Why isn't my simple model isn't learning the right information?

I have created a simple CPPN model and the goal is to make learn to create outputs that will maximize the activations of a chosen layer in Torchvision’s pre-trained VGG-19 model. Example diagram of what I’m trying to do (ignore the channel part):

I have thus far been unable to get the CPPN model to learn the right information, and it seems to just create swirling shapes.

The code for training the CPPN model can be found below:

import torch
import torch.nn as nn
import torch.optim as optim
import torchvision.transforms as transforms
from torchvision import models


# Function to maximize CNN activations
def dream_cppn(net, image_size, iterations, lr, use_device):
    # Create instance of CPPN
    img_cppn = CPPN_Conv(size=image_size, num_channels=24, num_layers=8, use_device=use_device)
    print('CPPN Params Count', sum(p.numel() for p in img_cppn.parameters() if p.requires_grad))	


    # Setup optimizer to optimize CPPN instance
    optimizer = torch.optim.Adam(list(img_cppn.parameters()), lr=lr)

    # Training loop
    for i in range(iterations):
        optimizer.zero_grad()
        img = img_cppn() # Create RGB image with CPPN
        out = net(img) # Get activations from CNN

        loss = -out.pow(2).sum().sqrt()
        loss.backward()

        # Uncomment to save iterations		
        #simple_deprocess(img.detach(), 'out_'+str(i)+'.png')

        print('Iteration', str(i+1), 'Loss', str(loss.item()))

        optimizer.step()
    return img


# Activation function for CPPN
class CompositeActivation(nn.Module):
    def forward(self, input):
        input = torch.atan(input)
        return torch.cat([input / 0.67, (input * input) / 0.6], 1)

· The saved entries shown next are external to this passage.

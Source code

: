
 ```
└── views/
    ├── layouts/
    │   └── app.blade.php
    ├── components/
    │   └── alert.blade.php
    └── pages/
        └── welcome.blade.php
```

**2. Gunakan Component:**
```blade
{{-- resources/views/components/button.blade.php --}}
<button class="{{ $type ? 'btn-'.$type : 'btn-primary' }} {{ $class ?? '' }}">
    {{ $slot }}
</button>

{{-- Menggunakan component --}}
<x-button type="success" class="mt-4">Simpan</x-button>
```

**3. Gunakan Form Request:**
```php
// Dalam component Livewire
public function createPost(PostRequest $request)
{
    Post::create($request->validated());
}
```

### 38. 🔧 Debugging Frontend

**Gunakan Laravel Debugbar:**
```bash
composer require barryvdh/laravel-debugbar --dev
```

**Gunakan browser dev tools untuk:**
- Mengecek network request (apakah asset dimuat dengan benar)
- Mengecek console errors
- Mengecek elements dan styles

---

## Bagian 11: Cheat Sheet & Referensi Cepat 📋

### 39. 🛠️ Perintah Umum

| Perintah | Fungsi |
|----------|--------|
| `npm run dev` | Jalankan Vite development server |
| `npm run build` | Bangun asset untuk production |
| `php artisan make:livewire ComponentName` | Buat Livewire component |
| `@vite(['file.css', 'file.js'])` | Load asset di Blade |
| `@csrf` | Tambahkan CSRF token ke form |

# Compositional pattern-producing network (CPPN) with Conv2d layers
class CPPN_Conv(nn.Module):

    def __init__(self, size=(405, 512), num_channels=24, num_layers=8, activ_func=CompositeActivation(), use_device='cpu'):
        super(CPPN_Conv, self).__init__()
        self.input_size = size
        self.n_channels = num_channels
        self.net = self.create_net(num_channels, num_layers, activ_func, use_device) 
        self.cppn_input = self.create_input(use_device)
	
    # Create CPPN (X,Y) --> (R,G,B)	
    def create_net(self, num_channels, num_layers, activ_func, use_device, bias=True, instance_norm=True, affine=False):
        net = nn.Sequential()
        net.add_module(str(len(net)), nn.Conv2d(in_channels=2, out_channels=num_channels, kernel_size=1, bias=bias))
        if instance_norm:
            net.add_module(str(len(net)), nn.InstanceNorm2d(num_channels, affine=affine))
        net.add_module(str(len(net)), activ_func)
        for l in range(num_layers - 1):
            net.add_module(str(len(net)), nn.Conv2d(in_channels=num_channels*2, out_channels=num_channels, kernel_size=1, bias=bias))
            if instance_norm:
                 net.add_module(str(len(net)), nn.InstanceNorm2d(num_channels, affine=affine))
            net.add_module(str(len(net)), activ_func)
        net.add_module(str(len(net)), nn.Conv2d(in_channels=num_channels*2, out_channels=3, kernel_size=1, bias=bias))
        net.add_module(str(len(net)), nn.Sigmoid())
        net.apply(self.cppn_normal)
        return net.to(use_device)
		
    # Create X,Y input for CPPN		
    def create_input(self, use_device):
        if type(self.input_size) is not tuple and type(self.input_size) is not list:
            self.input_size = (self.input_size, self.input_size) 
        w = torch.arange(0, self.input_size[1]).to(use_device)
        h = torch.arange(0, self.input_size[0]).to(use_device)
        w_exp = w.unsqueeze(1).expand((self.input_size[1], self.input_size[0])).true_divide(self.input_size[0]) - 0.5
        h_exp = h.unsqueeze(0).expand((self.input_size[1], self.input_size[0])).true_divide(self.input_size[1]) - 0.5
        return torch.stack((w_exp, h_exp), -1).permute(2,1,0).unsqueeze(0)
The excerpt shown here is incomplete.